This was one of the first books I read after graduating college that made me feel smarter. It felt like the world made more sense.

Globalization flattened the world. The Internet leveled the global economic playing field. Talent and ideas could come from anywhere in a world where borders didn’t matter as much anymore.

If you had asked me at the time for the investment implications of these ideas I probably would have thought you should buy the BRICS and sell America short (relatively speaking). That would have been the wrong move.

The U.S. stock market is up 11% per year in the 20 years since the book was published.1 The rest of the world’s stock markets are up 6.2% in that same time frame. The Chinese economy has outpaced our growth but the MSCI China Index is up 8% per year over the past two decades.

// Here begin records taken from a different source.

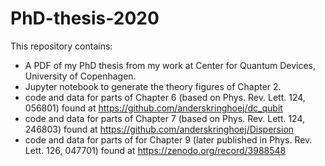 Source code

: # PhD-thesis-2020
This repository contains:
- A PDF of my PhD thesis from my work at Center for Quantum Devices, University of Copenhagen.
- Jupyter notebook to generate the theory figures of Chapter 2.
- code and data for parts of Chapter 6 (based on Phys. Rev. Lett. 124, 056801) found at https://github.com/anderskringhoej/dc_qubit
- code and data for parts of Chapter 7 (based on Phys. Rev. Lett. 124, 246803) found at https://github.com/anderskringhoej/Dispersion
- code and data for parts of for Chapter 9 (later published in Phys. Rev. Lett. 126, 047701) found at https://zenodo.org/record/3988548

U.S. stocks represented around 45% of the world equity markets in 2005. Now it’s closer to 65%:

Coming out of the Great Financial Crisis, many allocators were still pounding the table to buy countries other than the United States. The idea was that economic growth would be higher in these other countries, and equity returns would surely follow.

Obviously, no one saw the tech boom coming.

Now it seems like the sentiment has completely shifted in the other direction. Because of the dominance of the U.S. tech sector and the sustained outperformance over the rest of the world since the 2008 crisis, many investors want nothing to do with foreign stock markets.

There are always people predicting an end to the Roman Empire so to speak when it comes to America’s place in the world order. What’s interesting is we already witnessed this to some degree with Europe over the past 100+ years.

Look at what Charles Emerson wrote about Europe in his book 1913: In Search of the World Before the Great War:

A European could survey the world in 1913 as the Greek gods might have surveyed it from the snowy heights of Mount Olympus: themselves above, the teeming earth below.

To be a European, from this perspective, was to inhabit the highest stage of human development. Past civilisations might have built great cities, invented algebra or discovered gunpowder, but none could compare to the material and technological culture to which Europe had given rise, made manifest in the continent’s unprecedented wealth and power. Empire was this culture’s supreme product, both an expression of its irresistible superiority and an organisational principle for the world’s improvement. The flags of even some of Europe’s smaller nations – Denmark, Portugal, Belgium or the Netherlands – flew over corners of the wider world, whether a handful of islands in the Caribbean, a south-east Asian archipelago, or a million square miles in central Africa. Among Europe’s Great Powers only Austria-Hungary remained without a colonial empire. To be a European – to be a European man, in particular – was to see oneself at the centre of the universe, from which all distance was measured and against which all clocks were set.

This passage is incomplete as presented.